Instructions to follow:
Find the line containing "method, it sits within the class" in the entries below. Restate it and each line after it, word for word, up to and including the line containing "## Part 3: - Switch it Up".

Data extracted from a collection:
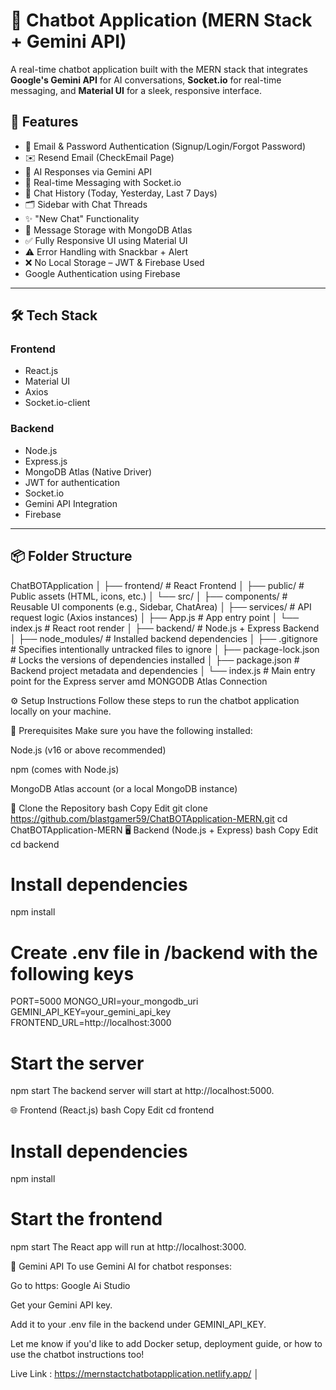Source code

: # 💬 Chatbot Application (MERN Stack + Gemini API)

A real-time chatbot application built with the MERN stack that integrates **Google's Gemini API** for AI conversations, **Socket.io** for real-time messaging, and **Material UI** for a sleek, responsive interface.

## 🚀 Features

- 🔐 Email & Password Authentication (Signup/Login/Forgot Password)
- ✉️ Resend Email (CheckEmail Page)
- 🧠 AI Responses via Gemini API
- 💬 Real-time Messaging with Socket.io
- 📅 Chat History (Today, Yesterday, Last 7 Days)
- 🗂️ Sidebar with Chat Threads
- ✨ "New Chat" Functionality
- 📩 Message Storage with MongoDB Atlas
- ✅ Fully Responsive UI using Material UI
- ⚠️ Error Handling with Snackbar + Alert
- ❌ No Local Storage – JWT & Firebase Used
- Google Authentication using Firebase

---

## 🛠️ Tech Stack

### Frontend
- React.js
- Material UI
- Axios
- Socket.io-client

### Backend
- Node.js
- Express.js
- MongoDB Atlas (Native Driver)
- JWT for authentication
- Socket.io
- Gemini API Integration
- Firebase

---

## 📦 Folder Structure

ChatBOTApplication
│
├── frontend/                       # React Frontend
│   ├── public/                   # Public assets (HTML, icons, etc.)
│   └── src/
│       ├── components/           # Reusable UI components (e.g., Sidebar, ChatArea)
│       ├── services/             # API request logic (Axios instances)
│       ├── App.js                # App entry point
│       └── index.js              # React root render
│
├── backend/                      # Node.js + Express Backend
│   ├── node_modules/             # Installed backend dependencies
│   ├── .gitignore                # Specifies intentionally untracked files to ignore
│   ├── package-lock.json         # Locks the versions of dependencies installed
│   ├── package.json              # Backend project metadata and dependencies
│   └── index.js                  # Main entry point for the Express server amd MONGODB Atlas Connection

⚙️ Setup Instructions
Follow these steps to run the chatbot application locally on your machine.

🔧 Prerequisites
Make sure you have the following installed:

Node.js (v16 or above recommended)

npm (comes with Node.js)

MongoDB Atlas account (or a local MongoDB instance)

📁 Clone the Repository
bash
Copy
Edit
git clone https://github.com/blastgamer59/ChatBOTApplication-MERN.git
cd ChatBOTApplication-MERN
🖥️ Backend (Node.js + Express)
bash
Copy
Edit
cd backend

# Install dependencies
npm install

# Create .env file in /backend with the following keys
PORT=5000
MONGO_URI=your_mongodb_uri
GEMINI_API_KEY=your_gemini_api_key
FRONTEND_URL=http://localhost:3000

# Start the server
npm start
The backend server will start at http://localhost:5000.

🌐 Frontend (React.js)
bash
Copy
Edit
cd frontend

# Install dependencies
npm install

# Start the frontend
npm start
The React app will run at http://localhost:3000.

🧠 Gemini API
To use Gemini AI for chatbot responses:

Go to https: Google Ai Studio 

Get your Gemini API key.

Add it to your .env file in the backend under GEMINI_API_KEY.

Let me know if you'd like to add Docker setup, deployment guide, or how to use the chatbot instructions too!


Live Link : https://mernstactchatbotapplication.netlify.app/ │
 


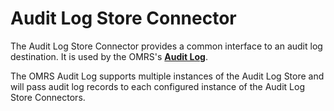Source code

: <!-- SPDX-License-Identifier: Apache-2.0 -->

# Audit Log Store Connector

The Audit Log Store Connector provides a common interface to
an audit log destination.
It is used by the OMRS's **[Audit Log](../audit-log.md)**.

The OMRS Audit Log supports multiple instances of the Audit Log Store
and will pass audit log records to each configured instance of the
Audit Log Store Connectors.
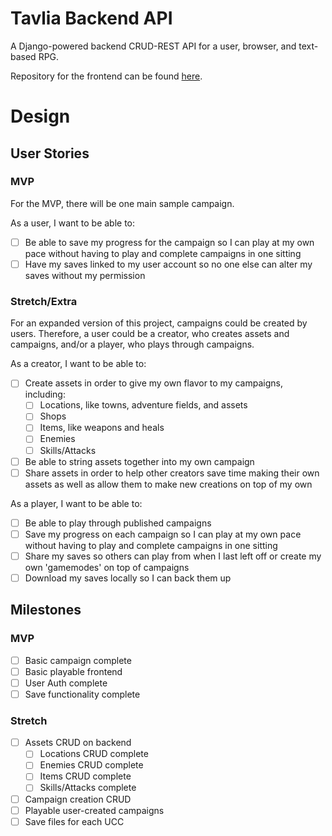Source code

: # Tavlia Backend API
A Django-powered backend CRUD-REST API for a user, browser, and text-based RPG.

Repository for the frontend can be found [here](https://github.com/uriapete/tavlia-text-rpg-frontend).

# Design

## User Stories

### MVP

For the MVP, there will be one main sample campaign.

As a user, I want to be able to:
- [ ] Be able to save my progress for the campaign so I can play at my own pace without having to play and complete campaigns in one sitting
- [ ] Have my saves linked to my user account so no one else can alter my saves without my permission

### Stretch/Extra

For an expanded version of this project, campaigns could be created by users.
Therefore, a user could be a creator, who creates assets and campaigns, and/or a player, who plays through campaigns.

As a creator, I want to be able to:
- [ ] Create assets in order to give my own flavor to my campaigns, including:
    - [ ] Locations, like towns, adventure fields, and assets
    - [ ] Shops      
    - [ ] Items, like weapons and heals
    - [ ] Enemies
    - [ ] Skills/Attacks
- [ ] Be able to string assets together into my own campaign
- [ ] Share assets in order to help other creators save time making their own assets as well as allow them to make new creations on top of my own

As a player, I want to be able to:
- [ ] Be able to play through published campaigns
- [ ] Save my progress on each campaign so I can play at my own pace without having to play and complete campaigns in one sitting
- [ ] Share my saves so others can play from when I last left off or create my own 'gamemodes' on top of campaigns
- [ ] Download my saves locally so I can back them up

## Milestones
### MVP
- [ ] Basic campaign complete
- [ ] Basic playable frontend
- [ ] User Auth complete
- [ ] Save functionality complete

### Stretch
- [ ] Assets CRUD on backend
    - [ ] Locations CRUD complete
    - [ ] Enemies CRUD complete
    - [ ] Items CRUD complete
    - [ ] Skills/Attacks complete
- [ ] Campaign creation CRUD
- [ ] Playable user-created campaigns
- [ ] Save files for each UCC
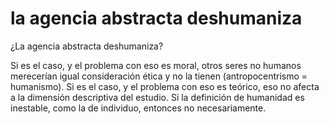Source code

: # la agencia abstracta deshumaniza
¿La agencia abstracta deshumaniza? 

Si es el caso, y el problema con eso es moral, otros seres no humanos merecerían igual consideración ética y no la tienen (antropocentrismo = humanismo). 
Si es el caso, y el problema con eso es teórico, eso no afecta a la dimensión descriptiva del estudio.
Si la definición de humanidad es inestable, como la de individuo, entonces no necesariamente.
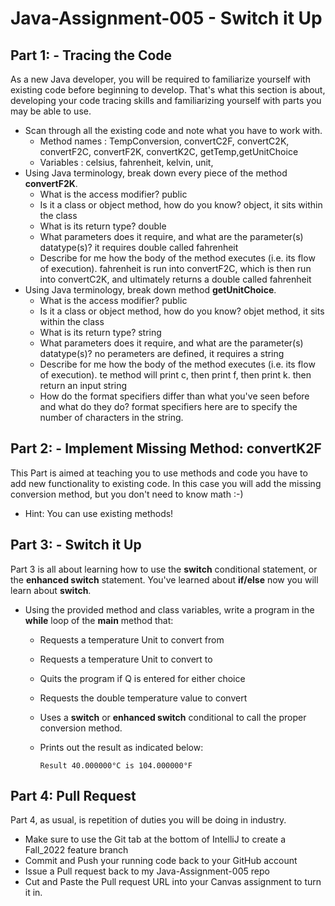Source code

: # Java-Assignment-005 - Switch it Up

## Part 1: - Tracing the Code
As a new Java developer, you will be required to familiarize yourself with existing code before beginning to develop. That's what this section is about, developing your code tracing skills and familiarizing yourself with parts you may be able to use.
* Scan through all the existing code and note what you have to work with.
    * Method names : TempConversion, convertC2F, convertC2K, convertF2C, convertF2K, convertK2C, getTemp,getUnitChoice
    * Variables : celsius, fahrenheit, kelvin, unit, 
* Using Java terminology, break down every piece of the method **convertF2K**.
    * What is the access modifier? public
    * Is it a class or object method, how do you know? object, it sits within the class
    * What is its return type? double
    * What parameters does it require, and what are the parameter(s) datatype(s)? it requires double called fahrenheit
    * Describe for me how the body of the method executes (i.e. its flow of execution). fahrenheit is run into convertF2C, which is then run into convertC2K, and ultimately returns a double called fahrenheit
* Using Java terminology, break down method **getUnitChoice**.
    * What is the access modifier? public
    * Is it a class or object method, how do you know? objet method, it sits within the class
    * What is its return type? string
    * What parameters does it require, and what are the parameter(s) datatype(s)? no perameters are defined, it requires a string
    * Describe for me how the body of the method executes (i.e. its flow of execution). te method will print c, then print f, then print k. then return an input string
    * How do the format specifiers differ than what you've seen before and what do they do? format specifiers here are to specify the number of characters in the string. 

## Part 2: - Implement Missing Method: convertK2F
This Part is aimed at teaching you to use methods and code you have to add new functionality to existing code. In this case you will add the missing conversion method, but you don't need to know math :-)
* Hint: You can use existing methods!

## Part 3: - Switch it Up
Part 3 is all about learning how to use the **switch** conditional statement, or the **enhanced switch** statement. You've learned about **if/else** now you will learn about **switch**.
* Using the provided method and class variables, write a program in the **while** loop of the **main** method that:
    * Requests a temperature Unit to convert from
    * Requests a temperature Unit to convert to
    * Quits the program if Q is entered for either choice
    * Requests the double temperature value to convert
    * Uses a **switch** or **enhanced switch** conditional to call the proper conversion method.
    * Prints out the result as indicated below:

          Result 40.000000°C is 104.000000°F

## Part 4: Pull Request
Part 4, as usual, is repetition of duties you will be doing in industry.
* Make sure to use the Git tab at the bottom of IntelliJ to create a Fall_2022 feature branch
* Commit and Push your running code back to your GitHub account
* Issue a Pull request back to my Java-Assignment-005 repo
* Cut and Paste the Pull request URL into your Canvas assignment to turn it in.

Answer to the problem:
    * Is it a class or object method, how do you know? objet method, it sits within the class
    * What is its return type? string
    * What parameters does it require, and what are the parameter(s) datatype(s)? no perameters are defined, it requires a string
    * Describe for me how the body of the method executes (i.e. its flow of execution). te method will print c, then print f, then print k. then return an input string
    * How do the format specifiers differ than what you've seen before and what do they do? format specifiers here are to specify the number of characters in the string. 

## Part 2: - Implement Missing Method: convertK2F
This Part is aimed at teaching you to use methods and code you have to add new functionality to existing code. In this case you will add the missing conversion method, but you don't need to know math :-)
* Hint: You can use existing methods!

## Part 3: - Switch it Up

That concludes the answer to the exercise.